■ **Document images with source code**
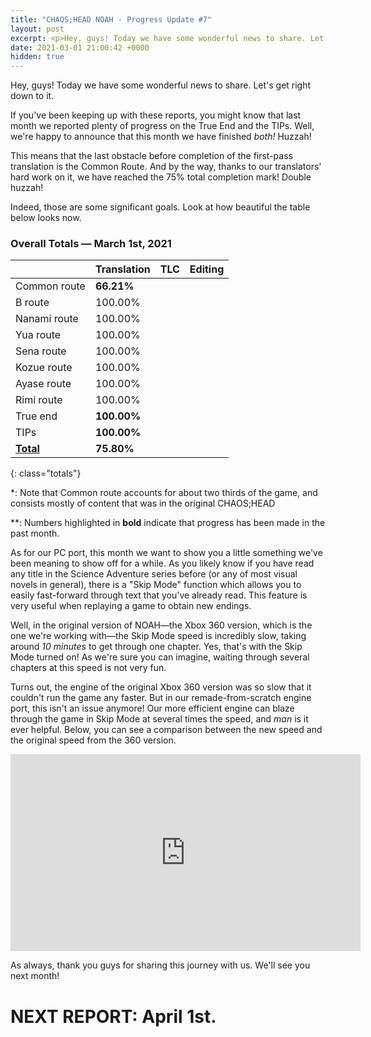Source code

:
 ```yaml
---
title: "CHAOS;HEAD NOAH - Progress Update #7"
layout: post
excerpt: <p>Hey, guys! Today we have some wonderful news to share. Let's get right down to it.</p>
date: 2021-03-01 21:00:42 +0000
hidden: true
---
```


Hey, guys! Today we have some wonderful news to share. Let's get right down to it.

If you've been keeping up with these reports, you might know that last month we reported plenty of progress on the True End and the TIPs. Well, we're happy to announce that this month we have finished *both!* Huzzah!

This means that the last obstacle before completion of the first-pass translation is the Common Route. And by the way, thanks to our translators' hard work on it, we have reached the 75% total completion mark! Double huzzah!

Indeed, those are some significant goals. Look at how beautiful the table below looks now.

### Overall Totals — March 1st, 2021

|                  | **Translation** | **TLC** | **Editing** |
| ---------------- | --------------- | ------- | ----------- |
| Common route     | **66.21%**      |         |             |
| B route          | 100.00%         |         |             |
| Nanami route     | 100.00%         |         |             |
| Yua route        | 100.00%         |         |             |
| Sena route       | 100.00%         |         |             |
| Kozue route      | 100.00%         |         |             |
| Ayase route      | 100.00%         |         |             |
| Rimi route       | 100.00%         |         |             |
| True end         | **100.00%**     |         |             |
| TIPs             | **100.00%**     |         |             |
| **<u>Total</u>** | **75.80%**      |         |             |
{: class="totals"}

\*: Note that Common route accounts for about two thirds of the game, and consists mostly of content that was in the original CHAOS;HEAD

\*\*: Numbers highlighted in **bold** indicate that progress has been made in the past month.

As for our PC port, this month we want to show you a little something we've been meaning to show off for a while. As you likely know if you have read any title in the Science Adventure series before (or any of most visual novels in general), there is a "Skip Mode" function which allows you to easily fast-forward through text that you've already read. This feature is very useful when replaying a game to obtain new endings.

Well, in the original version of NOAH—the Xbox 360 version, which is the one we're working with—the Skip Mode speed is incredibly slow, taking around *10 minutes* to get through one chapter. Yes, that's with the Skip Mode turned on! As we're sure you can imagine, waiting through several chapters at this speed is not very fun.

Turns out, the engine of the original Xbox 360 version was so slow that it couldn't run the game any faster. But in our remade-from-scratch engine port, this isn't an issue anymore! Our more efficient engine can blaze through the game in Skip Mode at several times the speed, and *man* is it ever helpful. Below, you can see a comparison between the new speed and the original speed from the 360 version.

<div class="youtube-wrapper"><iframe width="560" height="315" src="https://www.youtube-nocookie.com/embed/UAwyyYYEWuo" frameborder="0" allow="accelerometer; autoplay; encrypted-media; gyroscope; picture-in-picture" allowfullscreen></iframe></div>

As always, thank you guys for sharing this journey with us. We'll see you next month!

# NEXT REPORT: April 1st.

■ **WHAT TO PRODUCE**
Repeat word for word the lines above that run from the line containing "the past month." through the line containing "As for our PC", both ends included, and nothing else.

■ **EXERCISE ANSWER**
\*\*: Numbers highlighted in **bold** indicate that progress has been made in the past month.

As for our PC port, this month we want to show you a little something we've been meaning to show off for a while. As you likely know if you have read any title in the Science Adventure series before (or any of most visual novels in general), there is a "Skip Mode" function which allows you to easily fast-forward through text that you've already read. This feature is very useful when replaying a game to obtain new endings.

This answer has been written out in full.